Lesbophobie : à Aurillac, une « marche du souvenir » un an après le suicide de Caroline Grandjean
Un an après le suicide de Caroline Grandjean, plus de 200 personnes ont répondu à l’appel de sa veuve, Christine Paccoud, et du syndicat FSU-Snuipp du Cantal pour lui rendre hommage ce samedi 29 août. La marche s’est tenue sur la Place des Droits-de-l’Homme, à Aurillac (Cantal), où d’anciens élèves et collègues de la directrice d’école de 42 ans, ainsi que des soutiens de la communauté lesbienne, ont exprimé leur solidarité. L’événement visait à « ne pas oublier » et à dénoncer le harcèlement et les menaces dont sont victimes les personnes homosexuelles.

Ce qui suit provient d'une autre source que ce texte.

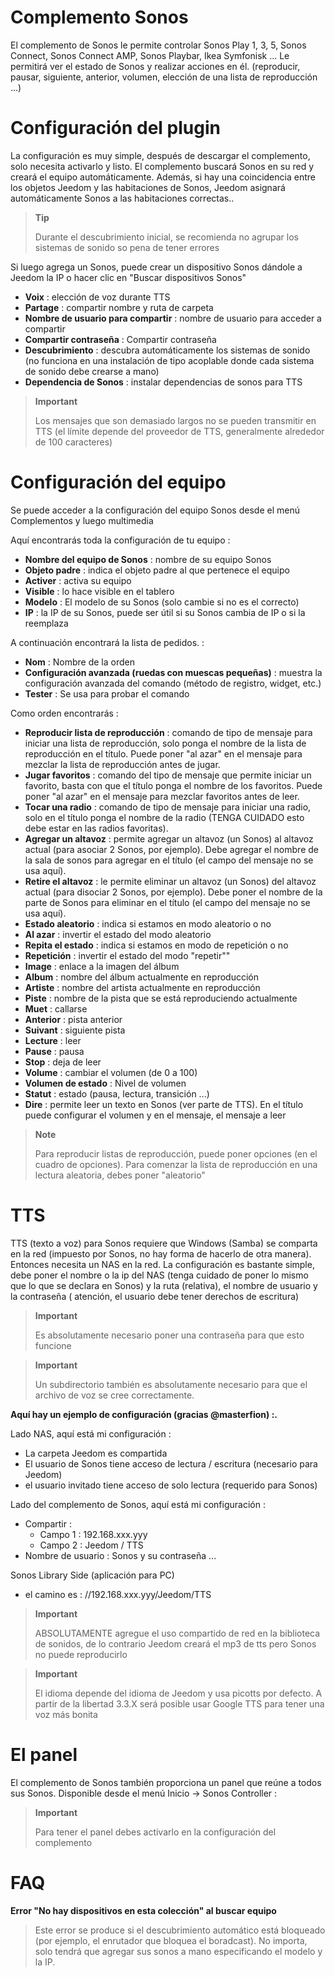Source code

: # Complemento Sonos

El complemento de Sonos le permite controlar Sonos Play 1, 3, 5, Sonos Connect, Sonos Connect AMP, Sonos Playbar, Ikea Symfonisk ... Le permitirá ver el estado de Sonos y realizar acciones en él. (reproducir, pausar, siguiente, anterior, volumen, elección de una lista de reproducción ...)

# Configuración del plugin

La configuración es muy simple, después de descargar el complemento, solo necesita activarlo y listo. El complemento buscará Sonos en su red y creará el equipo automáticamente. Además, si hay una coincidencia entre los objetos Jeedom y las habitaciones de Sonos, Jeedom asignará automáticamente Sonos a las habitaciones correctas..

> **Tip**
>
> Durante el descubrimiento inicial, se recomienda no agrupar los sistemas de sonido so pena de tener errores

Si luego agrega un Sonos, puede crear un dispositivo Sonos dándole a Jeedom la IP o hacer clic en "Buscar dispositivos Sonos"

-   **Voix** : elección de voz durante TTS
-   **Partage** : compartir nombre y ruta de carpeta
-   **Nombre de usuario para compartir** : nombre de usuario para acceder a compartir
-   **Compartir contraseña** : Compartir contraseña
-   **Descubrimiento** : descubra automáticamente los sistemas de sonido (no funciona en una instalación de tipo acoplable donde cada sistema de sonido debe crearse a mano)
-   **Dependencia de Sonos** : instalar dependencias de sonos para TTS

> **Important**
>
> Los mensajes que son demasiado largos no se pueden transmitir en TTS (el límite
> depende del proveedor de TTS, generalmente alrededor de 100 caracteres)

# Configuración del equipo

Se puede acceder a la configuración del equipo Sonos desde el menú Complementos y luego multimedia

Aquí encontrarás toda la configuración de tu equipo :

-   **Nombre del equipo de Sonos** : nombre de su equipo Sonos
-   **Objeto padre** : indica el objeto padre al que pertenece el equipo
-   **Activer** : activa su equipo
-   **Visible** : lo hace visible en el tablero
-   **Modelo** : El modelo de su Sonos (solo cambie si no es el correcto)
-   **IP** : la IP de su Sonos, puede ser útil si su Sonos cambia de IP o si la reemplaza

A continuación encontrará la lista de pedidos. :

-   **Nom** : Nombre de la orden
-   **Configuración avanzada (ruedas con muescas pequeñas)** : muestra la configuración avanzada del comando (método de registro, widget, etc.)
-   **Tester** : Se usa para probar el comando

Como orden encontrarás :

-   **Reproducir lista de reproducción** : comando de tipo de mensaje para iniciar una lista de reproducción, solo ponga el nombre de la lista de reproducción en el título. Puede poner "al azar" en el mensaje para mezclar la lista de reproducción antes de jugar.
-   **Jugar favoritos** :  comando del tipo de mensaje que permite iniciar un favorito, basta con que el título ponga el nombre de los favoritos. Puede poner "al azar" en el mensaje para mezclar favoritos antes de leer.
-   **Tocar una radio** : comando de tipo de mensaje para iniciar una radio, solo en el título ponga el nombre de la radio (TENGA CUIDADO esto debe estar en las radios favoritas).
-   **Agregar un altavoz** : permite agregar un altavoz (un Sonos) al altavoz actual (para asociar 2 Sonos, por ejemplo). Debe agregar el nombre de la sala de sonos para agregar en el título (el campo del mensaje no se usa aquí).
-   **Retire el altavoz** : le permite eliminar un altavoz (un Sonos) del altavoz actual (para disociar 2 Sonos, por ejemplo). Debe poner el nombre de la parte de Sonos para eliminar en el título (el campo del mensaje no se usa aquí).
-   **Estado aleatorio** : indica si estamos en modo aleatorio o no
-   **Al azar** : invertir el estado del modo aleatorio
-   **Repita el estado** : indica si estamos en modo de repetición o no
-   **Repetición** : invertir el estado del modo "repetir""
-   **Image** : enlace a la imagen del álbum
-   **Album** : nombre del álbum actualmente en reproducción
-   **Artiste** : nombre del artista actualmente en reproducción
-   **Piste** : nombre de la pista que se está reproduciendo actualmente
-   **Muet** : callarse
-   **Anterior** : pista anterior
-   **Suivant** : siguiente pista
-   **Lecture** : leer
-   **Pause** : pausa
-   **Stop** : deja de leer
-   **Volume** : cambiar el volumen (de 0 a 100)
-   **Volumen de estado** : Nivel de volumen
-   **Statut** : estado (pausa, lectura, transición ...)
-   **Dire** : permite leer un texto en Sonos (ver parte de TTS). En el título puede configurar el volumen y en el mensaje, el mensaje a leer

> **Note**
>
> Para reproducir listas de reproducción, puede poner opciones (en el cuadro de opciones). Para comenzar la lista de reproducción en una lectura aleatoria, debes poner "aleatorio"

# TTS

TTS (texto a voz) para Sonos requiere que Windows (Samba) se comparta en la red (impuesto por Sonos, no hay forma de hacerlo de otra manera). Entonces necesita un NAS en la red. La configuración es bastante simple, debe poner el nombre o la ip del NAS (tenga cuidado de poner lo mismo que lo que se declara en Sonos) y la ruta (relativa), el nombre de usuario y la contraseña ( atención, el usuario debe tener derechos de escritura)

> **Important**
>
> Es absolutamente necesario poner una contraseña para que esto funcione

> **Important**
>
> Un subdirectorio también es absolutamente necesario para que el archivo de voz se cree correctamente.

**Aquí hay un ejemplo de configuración (gracias @masterfion) :.**

Lado NAS, aquí está mi configuración :

-   La carpeta Jeedom es compartida
-   El usuario de Sonos tiene acceso de lectura / escritura (necesario para Jeedom)
-   el usuario invitado tiene acceso de solo lectura (requerido para Sonos)

Lado del complemento de Sonos, aquí está mi configuración :

-   Compartir :
    -   Campo 1 : 192.168.xxx.yyy
    -   Campo 2 : Jeedom / TTS
-   Nombre de usuario : Sonos y su contraseña ...

Sonos Library Side (aplicación para PC)
-   el camino es : //192.168.xxx.yyy/Jeedom/TTS

> **Important**
>
> ABSOLUTAMENTE agregue el uso compartido de red en la biblioteca de sonidos, de lo contrario Jeedom creará el mp3 de tts pero Sonos no puede reproducirlo

> **Important**
>
> El idioma depende del idioma de Jeedom y usa picotts por defecto. A partir de la libertad 3.3.X será posible usar Google TTS para tener una voz más bonita


# El panel

El complemento de Sonos también proporciona un panel que reúne a todos sus Sonos. Disponible desde el menú Inicio → Sonos Controller :

> **Important**
>
> Para tener el panel debes activarlo en la configuración del complemento

# FAQ

**Error "No hay dispositivos en esta colección" al buscar equipo**
>
> Este error se produce si el descubrimiento automático está bloqueado (por ejemplo, el enrutador que bloquea el boradcast). No importa, solo tendrá que agregar sus sonos a mano especificando el modelo y la IP.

Christine Paccoud a évoqué la douleur de sa perte : « Tu as trouvé ta porte de secours, ta sortie pour dire stop aux injustices qui te détruisaient. (…) Toi qui ne supportais pas l’injustice, c’est cette dernière qui t’a tuée. »
Le corbeau, responsable des lettres d’insultes homophobes et de menaces de mort, n’a toujours pas été identifié. En février dernier, le ministre de l’Éducation nationale, Édouard Geffray, avait reconnu une « défaillance institutionnelle » dans la gestion de la situation.
Christine Paccoud a réaffirmé son intention de rouvrir le dossier contre l’éducation nationale, malgré les alertes envoyées par des courriers syndicaux. Elle a déclaré : « Cette marche, je la pense comme un rappel : celui de l’horreur du harcèlement et de cette ignorance qui a poussé Caroline à se donner la mort. »
Aucune statistique officielle récente sur les violences homophobes n’a été intégrée dans cet article.